Refer to IPSec Deployment Requirements section for details

IPSec Deployment Requirements

The following describes requirements to deploy SR OS IPSec features.

IPSec General:

To avoid high CPU loads and some complex cases, the following are the requirements for configuring IKEv2 lifetime:

The IKE_SA lifetime on one side should be approximately 2 times larger than the other side. he CHILD_SA lifetime on one side should be approximately 2 or 3 times larger than the other side.
With the previous rule, the lifetime of the side with smaller lifetime should NOT be too small:
1. IKE_SA: >= 86400 seconds
2. CHILD_SA: >= 3600 seconds
With 1st rule, on the side with smaller lifetime, the IKE_SA lifetime should be at least 3 times larger than CHILD_SA lifetime.
The IKE protocol is the control plane of IPSec, thus, the IKE packet should be treated as high QoS priority in the end-to-end path of public service.
1. On a public interface, a sap-ingress QoS policy should be configured to ensure the IKE packet treated as high QoS priority.
Correct system time is required for certificate authentication to work properly.

MC-IPSec Specific:

The IKEv2 lifetime requirements from the previous IPSec General section should be applied with special care to MC-IPSec deployments.
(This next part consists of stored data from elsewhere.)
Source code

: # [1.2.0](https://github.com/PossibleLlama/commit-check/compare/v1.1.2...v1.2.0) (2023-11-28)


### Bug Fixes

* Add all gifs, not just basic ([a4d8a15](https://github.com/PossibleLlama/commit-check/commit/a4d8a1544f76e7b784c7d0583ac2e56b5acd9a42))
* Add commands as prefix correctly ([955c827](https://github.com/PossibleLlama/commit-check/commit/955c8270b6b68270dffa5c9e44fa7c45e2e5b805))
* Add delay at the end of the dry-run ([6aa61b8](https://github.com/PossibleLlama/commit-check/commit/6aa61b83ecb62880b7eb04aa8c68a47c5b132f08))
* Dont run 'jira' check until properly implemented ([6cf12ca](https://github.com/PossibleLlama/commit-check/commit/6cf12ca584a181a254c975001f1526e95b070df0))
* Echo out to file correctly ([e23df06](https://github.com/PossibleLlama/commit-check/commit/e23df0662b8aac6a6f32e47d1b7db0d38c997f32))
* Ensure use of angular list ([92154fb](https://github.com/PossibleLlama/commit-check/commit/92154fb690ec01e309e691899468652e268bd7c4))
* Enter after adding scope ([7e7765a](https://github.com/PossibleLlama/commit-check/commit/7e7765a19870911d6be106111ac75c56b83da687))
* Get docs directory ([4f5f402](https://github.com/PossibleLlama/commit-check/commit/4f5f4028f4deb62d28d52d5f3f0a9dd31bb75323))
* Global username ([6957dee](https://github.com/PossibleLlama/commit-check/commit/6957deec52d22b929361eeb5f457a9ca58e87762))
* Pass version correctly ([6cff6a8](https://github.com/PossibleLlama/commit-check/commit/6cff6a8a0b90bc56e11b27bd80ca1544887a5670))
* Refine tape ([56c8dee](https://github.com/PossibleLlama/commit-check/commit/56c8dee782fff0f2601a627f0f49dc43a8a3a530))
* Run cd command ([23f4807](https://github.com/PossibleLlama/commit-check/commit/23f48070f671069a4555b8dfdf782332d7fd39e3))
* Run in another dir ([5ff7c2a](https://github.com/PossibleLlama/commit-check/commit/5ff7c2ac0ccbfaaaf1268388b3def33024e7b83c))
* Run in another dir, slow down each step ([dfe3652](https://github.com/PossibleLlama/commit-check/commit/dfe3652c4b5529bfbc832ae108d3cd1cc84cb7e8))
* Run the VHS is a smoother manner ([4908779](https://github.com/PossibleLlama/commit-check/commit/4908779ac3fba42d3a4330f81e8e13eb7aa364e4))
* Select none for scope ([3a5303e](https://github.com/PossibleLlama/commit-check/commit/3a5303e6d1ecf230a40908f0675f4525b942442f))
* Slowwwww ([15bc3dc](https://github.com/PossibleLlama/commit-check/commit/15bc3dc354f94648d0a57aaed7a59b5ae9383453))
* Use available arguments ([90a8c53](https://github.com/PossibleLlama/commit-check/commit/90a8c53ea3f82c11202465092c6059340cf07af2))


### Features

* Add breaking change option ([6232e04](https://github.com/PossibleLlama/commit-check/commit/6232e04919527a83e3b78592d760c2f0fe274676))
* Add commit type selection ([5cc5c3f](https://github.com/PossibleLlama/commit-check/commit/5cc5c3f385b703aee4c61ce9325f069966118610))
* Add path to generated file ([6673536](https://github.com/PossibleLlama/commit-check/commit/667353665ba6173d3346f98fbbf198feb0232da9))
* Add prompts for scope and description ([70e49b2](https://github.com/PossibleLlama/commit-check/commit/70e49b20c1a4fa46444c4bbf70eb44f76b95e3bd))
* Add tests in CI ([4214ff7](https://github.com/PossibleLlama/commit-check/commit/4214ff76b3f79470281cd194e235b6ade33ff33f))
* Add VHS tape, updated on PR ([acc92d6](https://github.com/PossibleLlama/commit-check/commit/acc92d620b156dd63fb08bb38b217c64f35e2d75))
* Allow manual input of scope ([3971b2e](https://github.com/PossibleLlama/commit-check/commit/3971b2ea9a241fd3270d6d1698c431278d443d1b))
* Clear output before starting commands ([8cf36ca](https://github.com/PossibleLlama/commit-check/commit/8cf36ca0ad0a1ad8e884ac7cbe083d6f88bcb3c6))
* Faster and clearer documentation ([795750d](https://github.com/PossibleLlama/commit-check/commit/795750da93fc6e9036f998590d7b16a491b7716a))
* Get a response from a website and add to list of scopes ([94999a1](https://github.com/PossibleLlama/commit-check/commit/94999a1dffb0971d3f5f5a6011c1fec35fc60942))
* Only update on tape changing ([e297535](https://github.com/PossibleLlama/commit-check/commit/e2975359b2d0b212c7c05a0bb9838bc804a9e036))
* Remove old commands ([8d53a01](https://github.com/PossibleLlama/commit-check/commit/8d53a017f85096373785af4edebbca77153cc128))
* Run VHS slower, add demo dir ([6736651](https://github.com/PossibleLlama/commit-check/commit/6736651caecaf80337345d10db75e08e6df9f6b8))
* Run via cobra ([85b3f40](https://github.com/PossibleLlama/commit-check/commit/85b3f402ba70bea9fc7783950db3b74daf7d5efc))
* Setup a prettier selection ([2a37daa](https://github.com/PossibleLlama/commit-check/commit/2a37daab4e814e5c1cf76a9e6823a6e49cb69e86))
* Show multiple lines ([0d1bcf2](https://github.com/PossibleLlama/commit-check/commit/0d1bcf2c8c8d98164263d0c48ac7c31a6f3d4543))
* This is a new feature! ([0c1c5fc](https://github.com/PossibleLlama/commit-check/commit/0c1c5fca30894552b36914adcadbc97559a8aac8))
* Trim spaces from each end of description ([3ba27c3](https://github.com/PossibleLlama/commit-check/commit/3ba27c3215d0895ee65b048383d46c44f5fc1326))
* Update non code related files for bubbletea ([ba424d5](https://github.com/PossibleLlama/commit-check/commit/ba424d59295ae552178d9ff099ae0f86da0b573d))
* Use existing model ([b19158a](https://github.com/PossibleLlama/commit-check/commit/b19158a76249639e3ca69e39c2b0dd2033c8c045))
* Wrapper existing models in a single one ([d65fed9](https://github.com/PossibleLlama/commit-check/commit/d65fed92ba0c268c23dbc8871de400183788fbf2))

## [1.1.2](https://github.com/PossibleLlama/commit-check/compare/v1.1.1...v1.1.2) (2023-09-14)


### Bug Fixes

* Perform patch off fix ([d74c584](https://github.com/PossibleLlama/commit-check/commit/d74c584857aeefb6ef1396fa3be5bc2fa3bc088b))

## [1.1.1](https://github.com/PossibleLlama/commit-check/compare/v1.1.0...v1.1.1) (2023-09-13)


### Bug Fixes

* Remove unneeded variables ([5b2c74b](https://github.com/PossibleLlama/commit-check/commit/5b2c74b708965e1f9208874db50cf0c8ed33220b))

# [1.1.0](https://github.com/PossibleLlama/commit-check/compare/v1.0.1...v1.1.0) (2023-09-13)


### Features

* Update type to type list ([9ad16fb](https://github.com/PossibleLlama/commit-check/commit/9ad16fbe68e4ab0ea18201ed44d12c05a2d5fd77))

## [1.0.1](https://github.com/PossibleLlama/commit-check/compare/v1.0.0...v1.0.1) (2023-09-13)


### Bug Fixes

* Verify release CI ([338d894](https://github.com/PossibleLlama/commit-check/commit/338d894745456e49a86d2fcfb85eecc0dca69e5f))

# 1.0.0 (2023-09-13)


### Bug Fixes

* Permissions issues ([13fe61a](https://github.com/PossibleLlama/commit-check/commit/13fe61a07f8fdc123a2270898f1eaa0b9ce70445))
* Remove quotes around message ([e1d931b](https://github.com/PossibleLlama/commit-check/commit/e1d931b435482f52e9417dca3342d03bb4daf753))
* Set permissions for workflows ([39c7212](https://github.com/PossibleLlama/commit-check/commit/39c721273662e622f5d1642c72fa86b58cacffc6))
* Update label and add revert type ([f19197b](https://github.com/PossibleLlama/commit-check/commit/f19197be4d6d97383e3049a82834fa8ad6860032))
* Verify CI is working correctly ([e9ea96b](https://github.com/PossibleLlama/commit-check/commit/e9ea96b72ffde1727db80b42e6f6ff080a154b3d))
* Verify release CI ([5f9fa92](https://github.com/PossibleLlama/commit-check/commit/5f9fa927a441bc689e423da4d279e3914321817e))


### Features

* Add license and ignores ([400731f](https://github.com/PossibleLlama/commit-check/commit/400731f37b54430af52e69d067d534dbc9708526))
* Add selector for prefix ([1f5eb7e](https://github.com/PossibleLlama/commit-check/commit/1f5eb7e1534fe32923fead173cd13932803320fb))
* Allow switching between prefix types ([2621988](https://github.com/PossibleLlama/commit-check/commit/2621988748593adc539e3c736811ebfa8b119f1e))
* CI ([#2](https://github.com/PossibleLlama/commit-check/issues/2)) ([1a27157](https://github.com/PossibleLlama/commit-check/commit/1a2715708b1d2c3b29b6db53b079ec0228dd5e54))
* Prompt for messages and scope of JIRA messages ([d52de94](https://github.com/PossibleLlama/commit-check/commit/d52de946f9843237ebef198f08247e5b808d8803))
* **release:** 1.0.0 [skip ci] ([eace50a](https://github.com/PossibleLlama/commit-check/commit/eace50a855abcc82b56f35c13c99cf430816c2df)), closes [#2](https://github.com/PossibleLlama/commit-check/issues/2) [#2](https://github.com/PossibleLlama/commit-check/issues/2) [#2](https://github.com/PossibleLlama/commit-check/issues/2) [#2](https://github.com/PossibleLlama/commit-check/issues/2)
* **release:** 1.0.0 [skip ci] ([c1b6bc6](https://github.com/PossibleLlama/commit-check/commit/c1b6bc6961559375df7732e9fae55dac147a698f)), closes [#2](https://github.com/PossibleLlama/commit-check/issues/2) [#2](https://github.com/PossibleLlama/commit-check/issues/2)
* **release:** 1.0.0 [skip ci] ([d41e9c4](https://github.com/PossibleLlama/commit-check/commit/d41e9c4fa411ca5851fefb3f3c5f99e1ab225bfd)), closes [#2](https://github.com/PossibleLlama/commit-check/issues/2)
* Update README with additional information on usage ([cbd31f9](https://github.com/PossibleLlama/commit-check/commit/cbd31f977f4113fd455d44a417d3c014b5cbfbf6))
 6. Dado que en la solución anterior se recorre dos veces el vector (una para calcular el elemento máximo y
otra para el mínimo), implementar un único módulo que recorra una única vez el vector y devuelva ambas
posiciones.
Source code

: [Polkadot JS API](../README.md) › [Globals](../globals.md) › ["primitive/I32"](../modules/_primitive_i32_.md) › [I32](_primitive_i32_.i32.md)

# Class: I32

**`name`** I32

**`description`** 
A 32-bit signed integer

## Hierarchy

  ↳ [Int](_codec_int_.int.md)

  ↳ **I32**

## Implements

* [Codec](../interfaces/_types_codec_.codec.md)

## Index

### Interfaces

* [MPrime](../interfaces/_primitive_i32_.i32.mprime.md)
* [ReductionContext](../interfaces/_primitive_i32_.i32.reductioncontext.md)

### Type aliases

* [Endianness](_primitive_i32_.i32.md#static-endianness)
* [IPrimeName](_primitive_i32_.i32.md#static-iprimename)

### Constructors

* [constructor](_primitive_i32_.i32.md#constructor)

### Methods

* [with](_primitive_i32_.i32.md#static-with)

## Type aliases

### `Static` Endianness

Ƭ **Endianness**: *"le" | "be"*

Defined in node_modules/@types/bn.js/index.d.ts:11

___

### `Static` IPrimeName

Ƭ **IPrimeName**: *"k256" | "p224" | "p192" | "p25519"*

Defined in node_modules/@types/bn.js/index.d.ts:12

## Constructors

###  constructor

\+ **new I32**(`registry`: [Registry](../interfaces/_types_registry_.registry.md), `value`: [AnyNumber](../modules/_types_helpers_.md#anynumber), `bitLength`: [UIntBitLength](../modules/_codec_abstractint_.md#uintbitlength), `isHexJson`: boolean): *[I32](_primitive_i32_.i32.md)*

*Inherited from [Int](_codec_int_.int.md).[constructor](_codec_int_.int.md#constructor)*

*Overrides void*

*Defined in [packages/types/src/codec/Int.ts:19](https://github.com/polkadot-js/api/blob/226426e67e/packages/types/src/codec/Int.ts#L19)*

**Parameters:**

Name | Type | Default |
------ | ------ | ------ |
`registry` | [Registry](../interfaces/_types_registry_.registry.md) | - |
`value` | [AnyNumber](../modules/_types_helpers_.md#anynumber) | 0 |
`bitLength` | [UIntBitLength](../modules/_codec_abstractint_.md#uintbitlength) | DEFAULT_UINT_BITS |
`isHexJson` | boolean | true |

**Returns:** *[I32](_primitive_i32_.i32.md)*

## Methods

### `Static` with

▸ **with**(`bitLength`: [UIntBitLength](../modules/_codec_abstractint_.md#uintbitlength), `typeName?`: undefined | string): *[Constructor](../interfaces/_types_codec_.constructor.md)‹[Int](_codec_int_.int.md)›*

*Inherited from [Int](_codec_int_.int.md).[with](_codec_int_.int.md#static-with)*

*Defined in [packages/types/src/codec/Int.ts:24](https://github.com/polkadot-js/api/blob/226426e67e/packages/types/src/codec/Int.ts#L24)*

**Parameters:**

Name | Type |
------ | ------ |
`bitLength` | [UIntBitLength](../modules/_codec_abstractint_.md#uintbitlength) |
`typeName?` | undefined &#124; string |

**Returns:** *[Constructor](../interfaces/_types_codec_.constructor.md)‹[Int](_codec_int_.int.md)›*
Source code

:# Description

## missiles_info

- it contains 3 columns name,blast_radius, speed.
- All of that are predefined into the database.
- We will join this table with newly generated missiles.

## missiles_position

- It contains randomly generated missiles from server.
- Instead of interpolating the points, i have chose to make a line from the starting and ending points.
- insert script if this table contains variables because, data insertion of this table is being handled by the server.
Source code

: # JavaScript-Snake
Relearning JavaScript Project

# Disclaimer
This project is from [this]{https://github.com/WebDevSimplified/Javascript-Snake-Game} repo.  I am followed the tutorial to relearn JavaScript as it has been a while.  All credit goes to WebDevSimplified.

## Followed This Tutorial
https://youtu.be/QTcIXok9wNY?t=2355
In an MC-IPSec deployment where the MC-IPSec pair peers with single, non-redundant IKE clients, the IKEv2 lifetime requirements must be applied with the larger lifetimes configured on the MC-IPSec pair.

An MC-IPSec deployment where one MC-IPSec pair peers with another MC-IPSec pair is not recommended. MC-IPSec performs optimally when the multi-chassis pair peers with a single IKE entity. If such a peering (MC-to-MC) is created, the above IKEv2 lifetime requirements should still be followed. However, with one side nominated to be the primary rekey initiator and having the smaller configured lifetimes.
Responder-only configuration is a mandatory requirement for all types of tunnels on the MC-IPSec pair in the usual deployment scenario of a MC-IPSec pair peering with single , non-redundant IKE clients.
DPD on the peer side, dpd interval 300 max-retries 3 reply-only on the MC-IPSec side.
Dedicated, redundant, direct physical link between chassis with enough bandwidth for MCS and shunting traffic.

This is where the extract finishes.